• [The problem]: Repeat word for word every line of the data below, from the first through the line containing "- Hero section.", and stop there.

• [Dataset entries]:
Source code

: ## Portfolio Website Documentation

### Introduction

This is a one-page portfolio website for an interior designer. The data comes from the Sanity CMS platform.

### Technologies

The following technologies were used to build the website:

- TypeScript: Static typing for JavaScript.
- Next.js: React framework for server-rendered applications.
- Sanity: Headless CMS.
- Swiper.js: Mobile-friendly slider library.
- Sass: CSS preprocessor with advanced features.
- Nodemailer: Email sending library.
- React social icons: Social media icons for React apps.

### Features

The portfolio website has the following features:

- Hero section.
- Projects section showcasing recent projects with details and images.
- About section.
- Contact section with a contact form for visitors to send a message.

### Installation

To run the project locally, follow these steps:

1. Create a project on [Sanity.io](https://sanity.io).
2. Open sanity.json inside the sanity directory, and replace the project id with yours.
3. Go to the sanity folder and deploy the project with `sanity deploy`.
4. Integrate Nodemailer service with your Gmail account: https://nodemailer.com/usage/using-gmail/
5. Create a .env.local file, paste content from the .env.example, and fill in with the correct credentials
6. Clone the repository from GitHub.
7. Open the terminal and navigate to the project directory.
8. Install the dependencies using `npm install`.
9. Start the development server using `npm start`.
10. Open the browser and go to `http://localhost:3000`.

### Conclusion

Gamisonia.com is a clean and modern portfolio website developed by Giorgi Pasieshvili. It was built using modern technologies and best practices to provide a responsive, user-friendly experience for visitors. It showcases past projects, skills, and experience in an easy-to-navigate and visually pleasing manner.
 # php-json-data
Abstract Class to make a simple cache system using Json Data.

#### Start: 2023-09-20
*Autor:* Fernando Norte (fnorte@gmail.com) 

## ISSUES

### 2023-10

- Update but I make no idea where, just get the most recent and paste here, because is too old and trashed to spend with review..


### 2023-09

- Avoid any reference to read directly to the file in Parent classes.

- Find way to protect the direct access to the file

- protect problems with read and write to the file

• [Exercise response]:
Source code

: ## Portfolio Website Documentation

### Introduction

This is a one-page portfolio website for an interior designer. The data comes from the Sanity CMS platform.

### Technologies

The following technologies were used to build the website:

- TypeScript: Static typing for JavaScript.
- Next.js: React framework for server-rendered applications.
- Sanity: Headless CMS.
- Swiper.js: Mobile-friendly slider library.
- Sass: CSS preprocessor with advanced features.
- Nodemailer: Email sending library.
- React social icons: Social media icons for React apps.

### Features

The portfolio website has the following features:

- Hero section.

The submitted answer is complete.